Si tratta di tre società e 75 beni immobili che si trovano nelle province di Caserta, Benevento, Salerno, L'Aquila e Parma, oltre a ben mobili e rapporti finanziari
Sequestrati beni nelle disponibilità di due fratelli imprenditori operanti nei settori del cemento e della ristorazione del Casertano. A eseguire il decreto, emesso dal Tribunale di S. Maria Capua Vetere - Sezione per l'Applicazione delle Misure di Prevenzione - su proposta del Direttore della DIA e del Questore di Caserta con la collaborazione della Guardia di Finanza, gli agenti della Direzione Investigativa Antimafia, della Divisione Anticrimine della Questura di Caserta e del Comando Provinciale della Guardia di Finanza di Caserta.
Il sequestro
Il provvedimento ha comportato il sequestro di beni e l'amministrazione giudiziaria di imprese per un valore complessivo stimato in circa 30 milioni di euro interessando quanto risultato nella disponibilità, diretta ed indiretta, di uno dei due imprenditori.

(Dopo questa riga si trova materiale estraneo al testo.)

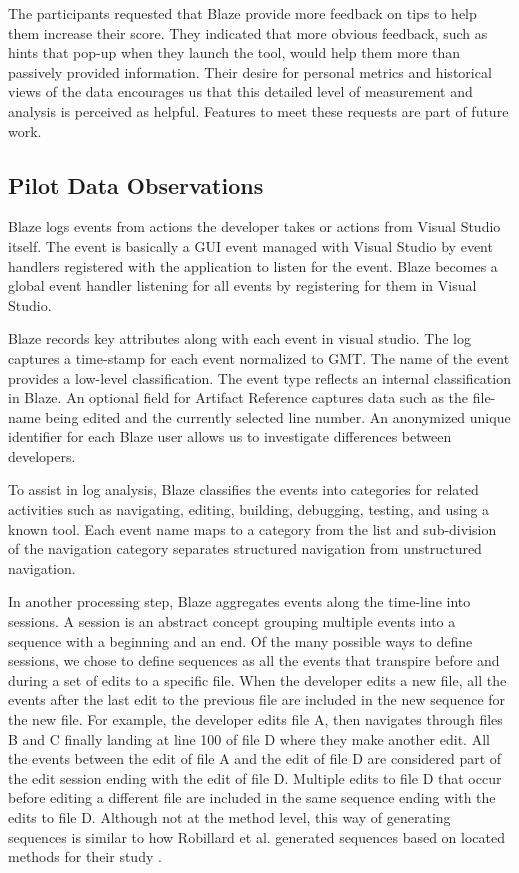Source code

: \documentclass{sig-alternate}
\begin{document}
The participants requested that Blaze provide more feedback on tips to help them increase their score. They indicated that more obvious feedback, such as hints that pop-up when they launch the tool, would help them more than passively provided information.  Their desire for personal metrics and historical views of the data encourages us that this detailed level of measurement and analysis is perceived as helpful.  Features to meet these requests are part of future work.    

\subsection{Pilot Data Observations}

Blaze logs events from actions the developer takes or actions from Visual Studio itself.  The event is basically a GUI event managed with Visual Studio by event handlers registered with the application to listen for the event.  Blaze becomes a global event handler listening for all events by registering for them in Visual Studio.  

Blaze records key attributes along with each event in visual studio.  The log captures a time-stamp for each event normalized to GMT.  The name of the event provides a low-level classification.  The event type reflects an internal classification in Blaze.  An optional field for Artifact Reference captures data such as the file-name being edited and the currently selected line number.  An anonymized unique identifier for each Blaze user allows us to investigate differences between developers.

To assist in log analysis, Blaze classifies the events into categories for related activities such as navigating, editing, building, debugging,  testing, and using a  known tool.  Each event name maps to a category from the list and sub-division of the navigation category separates structured navigation from unstructured navigation.

In another processing step, Blaze aggregates events along the time-line into sessions.  A session is an abstract concept grouping multiple events into a sequence with a beginning and an end.  Of the many possible ways to define sessions, we chose to define sequences as all the events that transpire before and during a set of edits to a specific file.  When the developer edits a new file, all the events after the last edit to the previous file are included in the new sequence for the new file.  For example, the developer edits file A, then navigates through files B and C finally landing at line 100 of file D where they make another edit.  All the events between the edit of file A and the edit of file D are considered part of the edit session ending with the edit of file D.  Multiple edits to file D that occur before editing a different file are included in the same sequence ending with the edits to file D.  Although not at the method level, this way of generating sequences is similar to how Robillard et al. generated sequences based on located methods for their study \cite{wbsnipes:Robillard2004How}.
\end{document}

Si tratta di tre società e 75 beni immobili che si trovano nelle province di Caserta, Benevento, Salerno, L'Aquila e Parma (18 terreni, 18 abitazioni, 2 opifici industriali, 36 garage/magazzini ed 1 multiproprietà in costiera amalfitana), nonché 99 rapporti finanziari e 10 beni mobili registrati (5 autovetture, tra cui una Ferrari ed una Porsche, 3 imbarcazioni e 2 rimorchi). E' stata poi disposta l'amministrazione giudiziaria per il periodo di un anno delle 6 aziende all'altro imprenditore. Quest'ultima misura di prevenzione è volta al possibile recupero dell'azienda alle regole del mercato.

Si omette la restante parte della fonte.